I'm a tad confused. The available platforms list Windows, Mac and Linux, yet all the games I've seen on here made with this engine are listed as Windows only... :|
The official website have a game engine for linux and as i remember is being made a mac one also not exists a editor engine for linux and mac
The official site only has Linux and MacOS versions of the 2.x engine and, while I remember running across the beginnings of a 3rd-party port of 3.x to Linux and MacOS, I can't remember where I put the link.
Also, it's been a while, but this may be one of those game-builder engines where the resources and/or scripts are bundled into the EXE, making it difficult to take a game and swap the Windows binaries for Linux or MacOS ones.
Linux went unmaintained for a while (back when AGS was a closed source engine) after the maintainer of the port became unable to support it. After that, periodically, larger fan projects would attract someone to request the code from Chris Jones (CJ), who would let them have it, provided they didn't share, and as such, that person would patch it up and get it going for their team's game or two, and then share the patches with CJ.
Then, last year, he opened AGS sources (artistic license, IIRC) and multiple maintaners came out of the woodwork. I built a poor version of the Linux AGS intepreter for a fangame called "PledgeQuest" supporting the Two Guys from Andromeda SpaceVenture Kickstarter project (spiritual successor to the Space Quest series). It was based on bero's work on the SQ fan game Vohaul Strikes Back ( Sqvsb.com ), which was packaged up for Linux. My version kinda sucked (missing sound, for example).

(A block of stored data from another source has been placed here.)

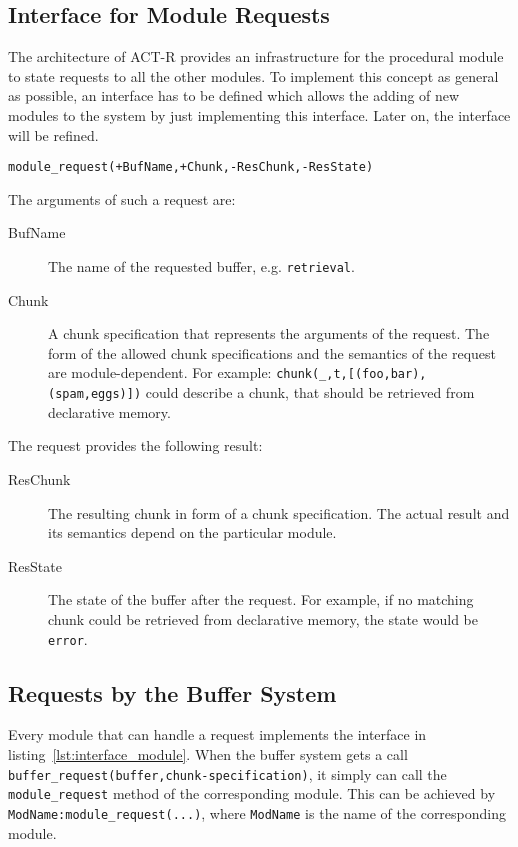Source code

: \subsection{Interface for Module Requests}
\label{interface_for_module_requests}

The architecture of ACT-R provides an infrastructure for the procedural module to state requests to all the other modules. To implement this concept as general as possible, an interface has to be defined which allows the adding of new modules to the system by just implementing this interface. Later on, the interface will be refined.

\begin{lstlisting}[caption={Simple Interface \emph{IModule}},label=lst:interface_module]
module_request(+BufName,+Chunk,-ResChunk,-ResState)
\end{lstlisting}

The arguments of such a request are:

\begin{description}
 \item[BufName] The name of the requested buffer, e.g. \lstinline|retrieval|.
 \item[Chunk] A chunk specification that represents the arguments of the request. The form of the allowed chunk specifications and the semantics of the request are module-dependent. For example: \lstinline|chunk(_,t,[(foo,bar),(spam,eggs)])| could describe a chunk, that should be retrieved from declarative memory.
\end{description}

The request provides the following result:

\begin{description}
 \item[ResChunk] The resulting chunk in form of a chunk specification. The actual result and its semantics depend on the particular module.
 \item[ResState] The state of the buffer after the request. For example, if no matching chunk could be retrieved from declarative memory, the state would be \lstinline|error|.
\end{description}

\subsection{Requests by the Buffer System}
\label{how_the_buffer_system_states_a_request}

Every module that can handle a request implements the interface in listing~\ref{lst:interface_module}. When the buffer system gets a call \lstinline|buffer_request(buffer,chunk-specification)|, it simply can call the \lstinline|module_request| method of the corresponding module. This can be achieved by \lstinline|ModName:module_request(...)|, where \lstinline|ModName| is the name of the corresponding module.


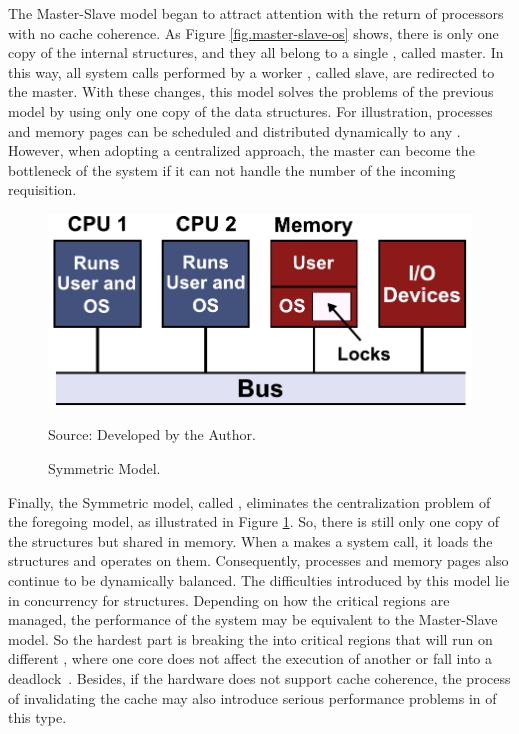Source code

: 			The Master-Slave model began to attract attention with the return of
			processors with no cache coherence.
			As Figure \ref{fig.master-slave-os} shows, there is only one copy of
			the internal \os structures, and they all belong to a single \cpu, called master.
			In this way, all system calls performed by a worker \cpu, called slave,
			are redirected to the master.
			With these changes, this model solves the problems of the previous model
			by using only one copy of the data structures.
			For illustration, processes and memory pages can be scheduled and
			distributed dynamically to any \cpus.
			However, when adopting a centralized approach, the master can become
			the bottleneck of the system if it can not handle the number of the
			incoming requisition.

			\begin{figure}[h]
				\centering
				\caption{Symmetric \os Model.}

				\includegraphics[width=.7\textwidth]{images/symmetric-os.pdf}

				Source: Developed by the Author.

				\label{fig.smp-os}
			\end{figure}

			Finally, the Symmetric model, called \smp, eliminates the centralization
			problem of the foregoing model, as illustrated in Figure \ref{fig.smp-os}.
			So, there is still only one copy of the \os structures but shared in memory.
			When a \cpu makes a system call, it loads the structures and operates on them.
			Consequently, processes and memory pages also continue to be dynamically balanced.
			The difficulties introduced by this model lie in concurrency for \os structures.
			Depending on how the critical regions are managed, the performance of the system
			may be equivalent to the Master-Slave model. So the hardest part is breaking the
			\os into critical regions that will run on different \cpus, where one core does
			not affect the execution of another or fall into a deadlock~\cite{tanenbaum:4ed}.
			Besides, if the hardware does not support cache coherence, the process of
			invalidating the cache may also introduce serious performance problems in \oses of this type.


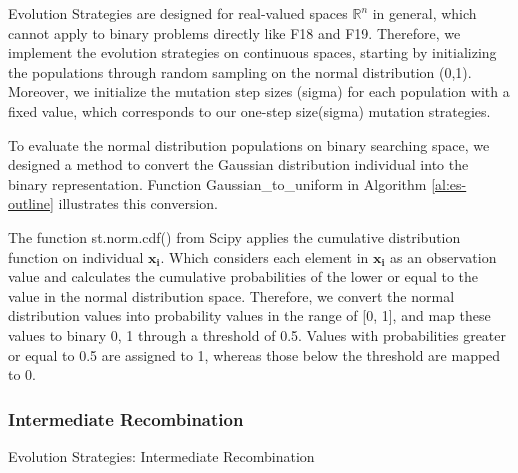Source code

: \documentclass{article}
\begin{document}
Evolution Strategies are designed for real-valued spaces \(\mathbb{R}^n\) in general, which cannot apply to binary problems directly like F18 and F19. Therefore, we implement the evolution strategies on continuous spaces, starting by initializing the populations through random sampling on the normal distribution (0,1). Moreover, we initialize the mutation step sizes (sigma) for each population with a fixed value, which corresponds to our one-step size(sigma) mutation strategies. 

To evaluate the normal distribution populations on binary searching space, we designed a method to convert the Gaussian distribution individual into the binary representation. Function Gaussian\_to\_uniform in Algorithm \ref{al:es-outline} illustrates this conversion.


The function st.norm.cdf() from Scipy applies the cumulative distribution function on individual $\mathbf{x_i}$. Which considers each element in $\mathbf{x_i}$ as an observation value and calculates the cumulative probabilities of the lower or equal to the value in the normal distribution space.  Therefore, we convert the normal distribution values into probability values in the range of [0, 1], and map these values to binary {0, 1} through a threshold of 0.5. Values with probabilities greater or equal to 0.5 are assigned to 1, whereas those below the threshold are mapped to 0. 

\subsubsection{Intermediate Recombination}

\begin{algorithm}[!ht]
\SetAlgoLined
{}
\BlankLine
{}

\caption{Evolution Strategies: Intermediate Recombination}\label{al:es-recombine}
\end{algorithm}
\end{document}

Now, JJS in the AGS community is patching it heavily, including alpha quality support for 64-bit Linux (which will eventually go toward 64-bit Windows as well). I'm going to hop in there and do what I can to help out, but for sure AGS interpreter support on Linux is back in a big way.
That's becuase no one plays games on a mac (at least no one in their right mind) and anyone on linux should know how to run a game in wine.
Firstly that doesn't answer the question at all, shows a complete lack of knowledge in the area and is just not useful. Wine is available on macs too, along with other stuff like steam etc. The only reason for the lack of games on the platform is because almost the whole world has windows and it is easier to make better gaming hardware for windows, unless you want to make a hackintosh.